In 2007, Murárik and Ponocný (in absentia) were found guilty of fraud for informing then-Deputy Finance Minister Ladislav Zelinka that a debt of Kč 46 million owed by Peru to the Czech state remained outstanding. Murárik then told Zelinka that he could attempt to recover the outstanding debt with the help of his brother’s firm in Bolivia.
Zelinka responded by signing a contract between the Finance Ministry and a Bolivian firm in September 2001.
Murárik later informed Zelinka that his brother’s firm had made progress, but it would be impossible to recuperate the entire debt and the Peruvian state would only return a symbolic amount. In 2002, Zelinka therefore signed an amendment to the original contract agreeing that finance ministry would accept just 5 percent of the Kč 46 million Peruvian debt.
But the Peruvian debt in question not longer existed.
Prior to joining the ministry, Ponocný worked in the ČSOB bank, where he was in responsible for releasing blocked funds and among other things oversaw Kč 46 million transferred by the Peruvian state in the 1990s to pay off a debt to the Czech Republic.
A few months after the amendment to the contract between the ministry and Murárik’s Bolivian firm was signed, Ponocný, in his capacity as head of the international financial relations department, ordered the transfer of 95 percent of the Kč 46 million from the Peruvian state be paid into a bank account opened by Murárik. As a result, only Kč 2.3 million of the funds transferred by Peru were paid into the Czech state coffers.

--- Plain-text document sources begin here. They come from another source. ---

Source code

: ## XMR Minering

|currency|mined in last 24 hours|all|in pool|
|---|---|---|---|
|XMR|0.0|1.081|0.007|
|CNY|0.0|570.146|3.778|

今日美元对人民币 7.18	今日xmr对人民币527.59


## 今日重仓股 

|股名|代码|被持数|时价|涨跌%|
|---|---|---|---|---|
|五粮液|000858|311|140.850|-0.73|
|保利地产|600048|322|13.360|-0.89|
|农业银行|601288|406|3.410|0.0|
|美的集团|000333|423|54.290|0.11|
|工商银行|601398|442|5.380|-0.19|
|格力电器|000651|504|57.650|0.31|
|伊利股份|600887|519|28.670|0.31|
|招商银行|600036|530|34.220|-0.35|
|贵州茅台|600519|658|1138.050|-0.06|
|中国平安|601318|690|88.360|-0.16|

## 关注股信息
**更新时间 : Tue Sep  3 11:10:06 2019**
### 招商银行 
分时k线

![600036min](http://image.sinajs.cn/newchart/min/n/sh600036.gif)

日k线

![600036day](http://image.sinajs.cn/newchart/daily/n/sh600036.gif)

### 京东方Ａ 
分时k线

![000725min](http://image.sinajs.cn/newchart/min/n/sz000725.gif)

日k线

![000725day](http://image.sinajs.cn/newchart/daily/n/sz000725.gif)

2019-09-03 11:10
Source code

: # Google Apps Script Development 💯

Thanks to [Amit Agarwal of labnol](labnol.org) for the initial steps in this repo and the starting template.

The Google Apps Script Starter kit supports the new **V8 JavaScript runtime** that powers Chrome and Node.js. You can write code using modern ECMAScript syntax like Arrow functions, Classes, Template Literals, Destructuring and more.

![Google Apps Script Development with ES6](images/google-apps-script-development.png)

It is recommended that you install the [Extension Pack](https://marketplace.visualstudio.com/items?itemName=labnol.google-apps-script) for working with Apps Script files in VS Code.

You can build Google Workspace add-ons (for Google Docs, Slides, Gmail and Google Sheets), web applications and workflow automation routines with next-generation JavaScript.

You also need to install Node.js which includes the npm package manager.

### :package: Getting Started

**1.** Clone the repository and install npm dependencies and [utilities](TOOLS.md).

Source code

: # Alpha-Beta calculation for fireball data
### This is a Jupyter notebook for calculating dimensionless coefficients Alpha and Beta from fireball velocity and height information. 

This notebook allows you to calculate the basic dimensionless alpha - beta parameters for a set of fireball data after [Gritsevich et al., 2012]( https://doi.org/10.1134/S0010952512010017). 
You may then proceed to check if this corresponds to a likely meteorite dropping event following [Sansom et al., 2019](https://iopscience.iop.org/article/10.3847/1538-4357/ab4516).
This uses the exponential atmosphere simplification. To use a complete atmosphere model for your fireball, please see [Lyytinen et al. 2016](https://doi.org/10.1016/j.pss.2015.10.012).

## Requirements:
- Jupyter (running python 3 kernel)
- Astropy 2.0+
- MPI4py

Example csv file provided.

Murárik withdrew $200,000 from the account and sent the rest of the Kč 43 million to foreign accounts.
When the scheme was uncovered, Ponocný was suspended pending legal proceedings and shortly thereafter fled abroad, while Zelinka was forced to resign as deputy finance minister.
Having married a Costa Rican, gained citizenship and and set up home in San José, Ponocný was arrested on an Interpol warrant in 2009 upon the request of Czech Ministry of Justice. He finally lost his fight against extradition and was escorted to the Czech Republic, where he arrived on Thursday.
Commenting on Ponocný’s repatriation on Thursday, Czech Justice Minister Jiří Pospíšil praised the legal cooperation with Costa Rica, which he said was remarkable considering there is no bilateral extradition treaty between the Central American country and the Czech Republic.
“Although the process of the extradition of Karel Ponocný may appear to be long, in comparison with the length of extraditions from other states in Central and South America it is a marked success,” he told the Czech News Agency (ČTK).